## TASK INSTRUCTIONS
Return each entry exactly, so that nothing in the data differs from the original.
___ DATA RECORDS
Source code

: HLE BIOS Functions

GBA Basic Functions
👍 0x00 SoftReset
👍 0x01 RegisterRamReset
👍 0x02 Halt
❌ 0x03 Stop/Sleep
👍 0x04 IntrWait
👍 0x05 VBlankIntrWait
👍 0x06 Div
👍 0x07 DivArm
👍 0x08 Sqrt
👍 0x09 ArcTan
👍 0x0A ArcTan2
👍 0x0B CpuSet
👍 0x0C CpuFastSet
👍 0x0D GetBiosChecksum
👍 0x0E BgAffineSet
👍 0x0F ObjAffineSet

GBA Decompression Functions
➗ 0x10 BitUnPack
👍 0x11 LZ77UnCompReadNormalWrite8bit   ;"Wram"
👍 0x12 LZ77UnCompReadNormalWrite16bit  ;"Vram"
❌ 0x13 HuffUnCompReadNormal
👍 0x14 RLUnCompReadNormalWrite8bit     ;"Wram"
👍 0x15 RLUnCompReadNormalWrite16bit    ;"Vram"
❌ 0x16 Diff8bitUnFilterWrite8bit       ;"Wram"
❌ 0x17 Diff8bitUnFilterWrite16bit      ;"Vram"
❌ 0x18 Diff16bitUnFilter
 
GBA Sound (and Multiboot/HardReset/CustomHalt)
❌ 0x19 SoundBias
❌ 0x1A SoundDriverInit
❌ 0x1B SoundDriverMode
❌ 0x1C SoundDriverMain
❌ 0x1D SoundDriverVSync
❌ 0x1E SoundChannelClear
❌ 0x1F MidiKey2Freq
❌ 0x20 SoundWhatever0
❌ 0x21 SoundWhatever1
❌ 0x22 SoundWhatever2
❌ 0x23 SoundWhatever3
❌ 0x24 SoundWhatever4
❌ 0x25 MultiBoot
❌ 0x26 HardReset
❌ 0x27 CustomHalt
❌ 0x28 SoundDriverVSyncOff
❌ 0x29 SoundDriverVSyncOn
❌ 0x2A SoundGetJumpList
______
## ANSWER TO THIS TASK
Source code

: HLE BIOS Functions

GBA Basic Functions
👍 0x00 SoftReset
👍 0x01 RegisterRamReset
👍 0x02 Halt
❌ 0x03 Stop/Sleep
👍 0x04 IntrWait
👍 0x05 VBlankIntrWait
👍 0x06 Div
👍 0x07 DivArm
👍 0x08 Sqrt
👍 0x09 ArcTan
👍 0x0A ArcTan2
👍 0x0B CpuSet
👍 0x0C CpuFastSet
👍 0x0D GetBiosChecksum
👍 0x0E BgAffineSet
👍 0x0F ObjAffineSet

GBA Decompression Functions
➗ 0x10 BitUnPack
👍 0x11 LZ77UnCompReadNormalWrite8bit   ;"Wram"
👍 0x12 LZ77UnCompReadNormalWrite16bit  ;"Vram"
❌ 0x13 HuffUnCompReadNormal
👍 0x14 RLUnCompReadNormalWrite8bit     ;"Wram"
👍 0x15 RLUnCompReadNormalWrite16bit    ;"Vram"
❌ 0x16 Diff8bitUnFilterWrite8bit       ;"Wram"
❌ 0x17 Diff8bitUnFilterWrite16bit      ;"Vram"
❌ 0x18 Diff16bitUnFilter
 
GBA Sound (and Multiboot/HardReset/CustomHalt)
❌ 0x19 SoundBias
❌ 0x1A SoundDriverInit
❌ 0x1B SoundDriverMode
❌ 0x1C SoundDriverMain
❌ 0x1D SoundDriverVSync
❌ 0x1E SoundChannelClear
❌ 0x1F MidiKey2Freq
❌ 0x20 SoundWhatever0
❌ 0x21 SoundWhatever1
❌ 0x22 SoundWhatever2
❌ 0x23 SoundWhatever3
❌ 0x24 SoundWhatever4
❌ 0x25 MultiBoot
❌ 0x26 HardReset
❌ 0x27 CustomHalt
❌ 0x28 SoundDriverVSyncOff
❌ 0x29 SoundDriverVSyncOn
❌ 0x2A SoundGetJumpList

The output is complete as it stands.